Loy recalled that defendant was wearing red when he was brought into the jail. Loy provided defendant with standard jail issue clothing. Loy collected defendant’s red clothing and placed it in
a property bag in the property room. The Effingham Police Department later came to the jail and collected defendant’s red clothing.
¶ 50 The State next called Matthew Brown. Matthew Brown testified that he was employed as a correctional officer with the Effingham County Sheriff’s Department. Brown testified that he witnessed phone calls made by the inmates. Brown identified defendant in court and testified that he observed a phone call between defendant and Schreier at approximately 2:15 p.m. on November 14, 2021. Brown explained that he sat at the booking desk approximately three feet away from defendant when defendant made the phone call. Brown notified Detective Holsapple about the call defendant made. Brown identified People’s exhibit No. 28 as the phone call he observed on November 14, 2021. Brown listened to the recording of the phone call and identified two participants. Brown identified Schreier as the other phone call participant after he observed multiple visits between Schreier and defendant. The trial court then admitted People’s exhibit No. into evidence over defense counsel’s objection, and the audio recording was played for the jury.
¶ 51 The trial court then advised the jury as follows: “So the first thing I want to do, the parties have stipulated to the admission into evidence of State’s Exhibit 32 for the record. That is a certified copy of a conviction against the Defendant Mr. Ward for the offense of assault in the second degree that being a felony in the State of Minnesota. That is admitted into evidence and is evidence for you to consider in this case.”
The certified copy of defendant’s conviction for assault in the second degree also referenced additional charges against defendant.
¶ 52 The State recalled Holsapple to testify. Holsapple identified a photograph of an aerial map depicting of a portion of Effingham (People’s exhibit No. 33). Holsapple was familiar with
Effingham and the portion depicted in People’s exhibit No. 33. Holsapple noted on the map where the Motel 6 was located in relation to the Zone and confirmed his prior testimony that the distance between the two was approximately one mile. Holsapple also identified another photograph of an arial map depicting the Comfort Suites and Motel 6 (People’s exhibit No. 34). Holsapple testified that the Comfort Suites was only “a couple hundred feet” away from the Motel 6.
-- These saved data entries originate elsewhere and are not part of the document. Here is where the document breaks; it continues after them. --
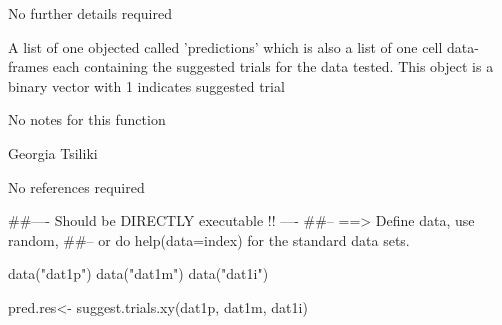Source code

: \documentclass[letterpaper]{book}
\begin{document}
%
\begin{Details}\relax
 No further details required 
\end{Details}
%
\begin{Value}
A list of one objected called 'predictions' which is also a list of one cell data-frames each containing the suggested trials for the data tested. This object is a binary vector with 1 indicates suggested trial
\end{Value}
%
\begin{Note}\relax
 No notes for this function 
\end{Note}
%
\begin{Author}\relax
Georgia Tsiliki
\end{Author}
%
\begin{References}\relax
 No references required 
\end{References}
%
\begin{Examples}
\begin{ExampleCode}
##---- Should be DIRECTLY executable !! ----
##-- ==>  Define data, use random,
##--  or do  help(data=index)  for the standard data sets.

data("dat1p")
data("dat1m")
data("dat1i")

pred.res<- suggest.trials.xy(dat1p, dat1m, dat1i) 

\end{ExampleCode}
\end{Examples}
\printindex{}
\end{document}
¶ 53 Following the State’s evidence, defense counsel moved for a directed verdict, which the trial court denied. Defendant elected not to testify and defense counsel elected not to present any additional evidence. Defense counsel also advised the court that he had conferred with defendant and they had agreed not to ask for Illinois Pattern Jury Instruction 3.13X (Illinois Pattern Jury Instructions, Criminal, No. 3.13X (4th ed. 2000)), which provided an instruction regarding defendant’s prior conviction in Minnesota. Specifically, the instruction provided as follows: “Ordinarily, evidence of a defendant’s prior conviction of an offense may not be considered by you as evidence of his guilt of the offense with which he is charged.
However, in this case, because the State must prove beyond a reasonable doubt the proposition that the defendant has previously been convicted of assault in the second degree under the laws of Minnesota, you may consider evidence of defendant’s prior conviction of the offense of assault in the second degree under the laws of Minnesota only for the purpose of determining whether the State has proved the propositions as it relates to the offense of unlawful possession of a weapon by a felon and unlawful possession of firearm ammunition by a felon.”
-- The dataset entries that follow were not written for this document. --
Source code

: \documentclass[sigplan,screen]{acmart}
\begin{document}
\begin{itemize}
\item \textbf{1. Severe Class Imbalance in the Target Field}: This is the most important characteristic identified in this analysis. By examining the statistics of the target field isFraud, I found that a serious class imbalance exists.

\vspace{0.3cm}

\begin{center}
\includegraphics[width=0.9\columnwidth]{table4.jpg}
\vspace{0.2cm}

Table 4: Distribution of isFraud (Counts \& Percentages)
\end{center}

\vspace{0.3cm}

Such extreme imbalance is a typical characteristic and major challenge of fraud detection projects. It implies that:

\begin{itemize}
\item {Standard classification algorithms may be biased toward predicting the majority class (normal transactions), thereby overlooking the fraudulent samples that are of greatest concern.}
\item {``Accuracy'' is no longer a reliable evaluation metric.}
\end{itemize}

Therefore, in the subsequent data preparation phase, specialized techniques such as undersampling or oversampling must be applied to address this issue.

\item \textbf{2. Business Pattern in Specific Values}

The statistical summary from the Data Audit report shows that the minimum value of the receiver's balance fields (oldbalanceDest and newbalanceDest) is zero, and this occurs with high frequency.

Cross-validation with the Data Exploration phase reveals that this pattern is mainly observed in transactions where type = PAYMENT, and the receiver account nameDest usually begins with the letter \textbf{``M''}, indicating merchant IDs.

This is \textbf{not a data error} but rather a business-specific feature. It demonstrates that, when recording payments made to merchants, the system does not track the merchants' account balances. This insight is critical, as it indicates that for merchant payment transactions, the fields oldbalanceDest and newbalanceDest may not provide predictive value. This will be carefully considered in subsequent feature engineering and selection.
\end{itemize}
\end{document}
Accordingly, this instruction was not given to the jury.
¶ 54 During closing arguments, the State asserted that defendant “discharged a firearm in the direction of another person, possessed a firearm after being convicted of a felony and possessed
firearm ammunition.” The State played People’s exhibit No. 23—one of the surveillance video recordings of the second-floor balcony during the shooting incident. The State noted that the video depicted “a man wearing all red” shooting at a man in a gray shirt on the second-floor balcony of the Motel 6. The State highlighted that law enforcement recovered shell casings and bullet fragments from the Motel 6. The State noted Schreier’s testimony that defendant was at her hotel room at the Motel 6 on November 12, 2021, and that the evidence showed that the shooting occurred near Schreier’s room. The State further noted that witnesses identified defendant as the person they observed wearing all red at the Zone shortly after the shooting. The State noted that the witnesses indicated that defendant advised he was staying at the Econo Lodge, but the State explained that the Econo Lodge had been recently converted into a Motel 6. The State noted that additional surveillance footage and a still frame photograph taken of the footage depicted a man with dreadlocks wearing all red run towards the motel stairwell with an object in his hand that resembled a gun. The State further noted that defendant was wearing all red when he was apprehended by law enforcement at the Zone.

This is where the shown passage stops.